▶ Directions for this task:
Locate the line containing "- Improved performance" in the material below; repeat it and every line after it, exactly as written.

▶ Task input:
+===+

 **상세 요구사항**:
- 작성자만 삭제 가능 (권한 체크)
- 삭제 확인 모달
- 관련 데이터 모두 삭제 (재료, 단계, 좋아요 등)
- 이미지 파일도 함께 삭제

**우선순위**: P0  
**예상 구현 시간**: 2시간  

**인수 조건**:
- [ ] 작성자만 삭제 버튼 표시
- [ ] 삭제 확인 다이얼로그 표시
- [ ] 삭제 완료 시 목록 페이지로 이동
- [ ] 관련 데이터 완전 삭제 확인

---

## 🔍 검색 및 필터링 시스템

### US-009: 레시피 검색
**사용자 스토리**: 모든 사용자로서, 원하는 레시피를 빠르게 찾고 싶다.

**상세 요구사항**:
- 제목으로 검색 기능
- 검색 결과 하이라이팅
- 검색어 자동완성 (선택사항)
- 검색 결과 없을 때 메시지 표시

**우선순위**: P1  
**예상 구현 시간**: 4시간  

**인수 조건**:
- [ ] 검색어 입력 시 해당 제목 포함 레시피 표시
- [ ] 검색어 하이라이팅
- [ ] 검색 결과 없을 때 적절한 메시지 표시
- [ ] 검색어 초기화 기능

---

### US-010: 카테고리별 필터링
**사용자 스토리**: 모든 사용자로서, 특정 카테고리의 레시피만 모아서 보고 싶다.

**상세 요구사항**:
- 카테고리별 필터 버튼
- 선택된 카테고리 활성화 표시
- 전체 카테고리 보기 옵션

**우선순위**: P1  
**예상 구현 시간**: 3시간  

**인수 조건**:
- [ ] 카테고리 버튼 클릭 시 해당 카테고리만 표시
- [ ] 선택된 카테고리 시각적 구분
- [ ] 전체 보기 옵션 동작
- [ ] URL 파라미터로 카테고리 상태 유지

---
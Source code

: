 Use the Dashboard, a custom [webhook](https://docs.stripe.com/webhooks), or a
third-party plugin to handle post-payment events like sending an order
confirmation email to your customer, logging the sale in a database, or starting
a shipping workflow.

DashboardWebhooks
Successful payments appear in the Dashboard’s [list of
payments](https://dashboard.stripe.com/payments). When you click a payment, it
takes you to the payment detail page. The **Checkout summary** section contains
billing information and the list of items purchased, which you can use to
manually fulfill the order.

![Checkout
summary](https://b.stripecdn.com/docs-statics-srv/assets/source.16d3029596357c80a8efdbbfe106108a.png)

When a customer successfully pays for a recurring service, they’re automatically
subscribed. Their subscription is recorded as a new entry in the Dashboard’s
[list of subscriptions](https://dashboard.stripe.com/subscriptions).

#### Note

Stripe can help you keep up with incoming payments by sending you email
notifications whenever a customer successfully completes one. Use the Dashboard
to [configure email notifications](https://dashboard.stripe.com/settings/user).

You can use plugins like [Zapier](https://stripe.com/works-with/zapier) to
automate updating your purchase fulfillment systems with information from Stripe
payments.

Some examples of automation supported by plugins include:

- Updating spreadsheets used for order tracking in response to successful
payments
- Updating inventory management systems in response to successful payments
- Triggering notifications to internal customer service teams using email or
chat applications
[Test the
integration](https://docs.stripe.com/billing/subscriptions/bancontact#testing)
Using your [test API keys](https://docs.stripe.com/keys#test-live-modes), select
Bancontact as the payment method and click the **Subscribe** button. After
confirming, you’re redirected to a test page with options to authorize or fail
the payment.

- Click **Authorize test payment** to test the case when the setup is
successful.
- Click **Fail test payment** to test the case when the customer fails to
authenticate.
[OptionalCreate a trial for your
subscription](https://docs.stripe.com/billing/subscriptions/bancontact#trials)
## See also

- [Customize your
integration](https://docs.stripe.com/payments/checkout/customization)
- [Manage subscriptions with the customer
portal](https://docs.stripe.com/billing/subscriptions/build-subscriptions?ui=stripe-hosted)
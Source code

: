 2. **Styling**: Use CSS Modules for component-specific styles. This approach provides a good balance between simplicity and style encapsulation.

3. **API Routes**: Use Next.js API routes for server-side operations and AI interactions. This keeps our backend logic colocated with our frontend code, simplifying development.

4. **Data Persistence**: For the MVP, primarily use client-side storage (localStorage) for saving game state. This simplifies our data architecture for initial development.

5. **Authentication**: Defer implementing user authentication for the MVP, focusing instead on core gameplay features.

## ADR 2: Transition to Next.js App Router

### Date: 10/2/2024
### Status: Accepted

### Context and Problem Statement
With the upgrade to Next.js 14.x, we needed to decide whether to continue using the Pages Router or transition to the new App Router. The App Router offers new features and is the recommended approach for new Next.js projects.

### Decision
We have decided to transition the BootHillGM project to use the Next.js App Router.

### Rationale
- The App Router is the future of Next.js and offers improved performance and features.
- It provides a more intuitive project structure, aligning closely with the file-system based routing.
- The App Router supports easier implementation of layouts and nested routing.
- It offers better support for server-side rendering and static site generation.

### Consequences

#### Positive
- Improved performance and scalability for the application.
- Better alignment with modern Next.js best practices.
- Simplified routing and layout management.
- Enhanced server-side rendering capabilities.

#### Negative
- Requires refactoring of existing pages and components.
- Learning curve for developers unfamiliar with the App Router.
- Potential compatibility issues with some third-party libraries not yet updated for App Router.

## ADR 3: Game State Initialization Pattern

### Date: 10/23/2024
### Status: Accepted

+===+

▶ The completed task:
- Improved performance and scalability for the application.
- Better alignment with modern Next.js best practices.
- Simplified routing and layout management.
- Enhanced server-side rendering capabilities.

#### Negative
- Requires refactoring of existing pages and components.
- Learning curve for developers unfamiliar with the App Router.
- Potential compatibility issues with some third-party libraries not yet updated for App Router.

## ADR 3: Game State Initialization Pattern

### Date: 10/23/2024
### Status: Accepted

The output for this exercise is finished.